Absolute errors of example 3 is shown in Table 4 and Figure 3 and Figure 4.

Table 4. Numeric outcomes of example 3.

$(\mathit{x},\mathit{y},\mathit{z})=(2^{-\mathit{\ell }},2^{-\mathit{\ell }},2^{-\mathit{\ell }})$	Abs. Error for Case I, M = 2	Error for Case II, M = 2
$\ell =1$	$4.641\times {10}^{-8}$	$6.08\times {10}^{-8}$
$\ell =2$	$1.9520440\times {10}^{-4}$	$3.1952140\times {10}^{-4}$
$\ell =3$	$7.221208467\times {10}^{-5}$	$7.221218\times {10}^{-5}$
$\ell =4$	$1.147130303\times {10}^{-5}$	$1.1471321\times {10}^{-5}$
$\ell =5$	$1.600822047\times {10}^{-6}$	$1.6008264\times {10}^{-6}$
$\ell =6$	$2.109874999\times {10}^{-7}$	$2.109887\times {10}^{-7}$

Figure 3. Absolute error of example 3, case I, M = 2 and z = 0.5.

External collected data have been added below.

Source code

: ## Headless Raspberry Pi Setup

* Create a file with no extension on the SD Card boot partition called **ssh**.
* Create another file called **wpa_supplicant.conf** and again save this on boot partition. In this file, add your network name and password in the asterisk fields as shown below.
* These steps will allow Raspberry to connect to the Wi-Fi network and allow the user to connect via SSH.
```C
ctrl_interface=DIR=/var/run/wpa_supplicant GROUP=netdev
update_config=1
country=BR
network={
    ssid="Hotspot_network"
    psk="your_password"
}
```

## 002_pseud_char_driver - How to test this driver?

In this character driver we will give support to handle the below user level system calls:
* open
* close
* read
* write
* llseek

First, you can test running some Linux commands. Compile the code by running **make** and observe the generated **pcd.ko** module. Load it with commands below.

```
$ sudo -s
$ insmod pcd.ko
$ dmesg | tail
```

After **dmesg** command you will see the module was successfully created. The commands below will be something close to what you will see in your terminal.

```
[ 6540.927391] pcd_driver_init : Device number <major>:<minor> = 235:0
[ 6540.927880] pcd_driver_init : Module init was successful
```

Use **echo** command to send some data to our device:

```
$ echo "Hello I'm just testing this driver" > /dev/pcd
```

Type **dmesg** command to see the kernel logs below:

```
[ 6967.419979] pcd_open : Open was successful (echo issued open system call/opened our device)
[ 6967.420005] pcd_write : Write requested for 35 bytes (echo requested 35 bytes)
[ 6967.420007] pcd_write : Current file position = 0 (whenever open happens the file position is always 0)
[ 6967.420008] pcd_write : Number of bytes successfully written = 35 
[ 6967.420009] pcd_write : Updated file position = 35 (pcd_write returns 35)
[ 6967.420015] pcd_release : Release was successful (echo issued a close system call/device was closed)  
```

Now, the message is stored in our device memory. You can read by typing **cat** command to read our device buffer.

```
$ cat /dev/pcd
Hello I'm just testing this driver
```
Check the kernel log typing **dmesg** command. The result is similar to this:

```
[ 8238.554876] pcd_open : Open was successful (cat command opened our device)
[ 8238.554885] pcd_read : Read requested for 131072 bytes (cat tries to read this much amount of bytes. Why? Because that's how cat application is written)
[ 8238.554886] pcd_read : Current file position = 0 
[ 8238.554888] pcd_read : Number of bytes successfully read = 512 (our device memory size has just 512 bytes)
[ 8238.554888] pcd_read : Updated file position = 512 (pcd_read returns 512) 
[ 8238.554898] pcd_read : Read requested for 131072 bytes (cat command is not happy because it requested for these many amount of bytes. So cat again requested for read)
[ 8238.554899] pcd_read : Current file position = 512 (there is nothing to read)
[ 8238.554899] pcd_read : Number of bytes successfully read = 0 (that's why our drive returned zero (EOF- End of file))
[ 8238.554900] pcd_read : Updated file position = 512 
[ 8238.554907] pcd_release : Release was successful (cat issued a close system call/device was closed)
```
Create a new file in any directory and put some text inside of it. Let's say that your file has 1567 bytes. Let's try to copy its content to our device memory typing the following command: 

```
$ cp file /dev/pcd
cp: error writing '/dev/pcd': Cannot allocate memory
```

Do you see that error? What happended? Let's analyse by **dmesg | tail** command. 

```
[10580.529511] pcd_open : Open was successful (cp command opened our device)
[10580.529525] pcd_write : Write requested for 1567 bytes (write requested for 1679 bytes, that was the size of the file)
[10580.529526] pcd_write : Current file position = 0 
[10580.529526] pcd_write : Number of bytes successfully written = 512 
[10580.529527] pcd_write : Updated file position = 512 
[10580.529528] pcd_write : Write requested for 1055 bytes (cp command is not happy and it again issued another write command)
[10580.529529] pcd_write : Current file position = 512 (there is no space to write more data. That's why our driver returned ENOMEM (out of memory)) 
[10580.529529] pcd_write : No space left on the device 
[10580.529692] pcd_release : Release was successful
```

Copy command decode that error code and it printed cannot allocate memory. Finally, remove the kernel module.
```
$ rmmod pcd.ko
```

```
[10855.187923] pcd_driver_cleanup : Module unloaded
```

Figure 4. Absolute error of example 3 case II, M = 2 and z = 0.5.

Example 4.

Let the next three-dimensional Fredholm integral equation of the second type be:

$$w(x,y,z)=xyz{e}^{-x^2-y^2-z^2}+\frac{1}{16}{(1-e^{-1})}^{3}xyz+\frac{1}{2}{\int }_0^1{\int }_0^1{\int }_0^{1}xyzw(s,t,r)dsdtdr,$$

(5j)

with exact solution $w(x,y,z)=xyz{e}^{-x^2-y^2-z^2}.$

The numeric outcomes of example 4 are displayed in Table 5 according to the suggested procedure, and Figure 5 represented the Absolute error when $z=0.5$.

Table 5. Numeric outcomes of example 4.

$(\mathit{x},\mathit{y},\mathit{z})=(2^{-\mathit{\ell }},2^{-\mathit{\ell }},2^{-\mathit{\ell }})$	Abs. Error for  M = 2
$\ell =1$	$9.8458149\times {10}^{-5}$
$\ell =2$	$1.957533070\times {10}^{-3}$
$\ell =3$	$6.463230447\times {10}^{-4}$
$\ell =4$	$1.190393926\times {10}^{-4}$
$\ell =5$	$1.772988091\times {10}^{-5}$
$\ell =6$	$2.409198170\times {10}^{-6}$

Figure 5. Absolute error of example 4, M = 2 and z = 0.5.

6. Conclusions

A numeric technique depending on the Lucas polynomial is proposed in this document for the approximate solution of 3D-MVFIEK2. As the numeric outcome has demonstrated, by comparing the present method with other numerical techniques, it is clear that the results of the Lucas polynomial method are better than the results of the Haar wavelet technique [10], and the CPT time used for solving the examples is very small when using the Maple program.

Future Work

We can develop this method for solving the singular 3D-VFIEK2 with some modifications. Moreover, we can use the finite difference method for solving different kinds of integral equations.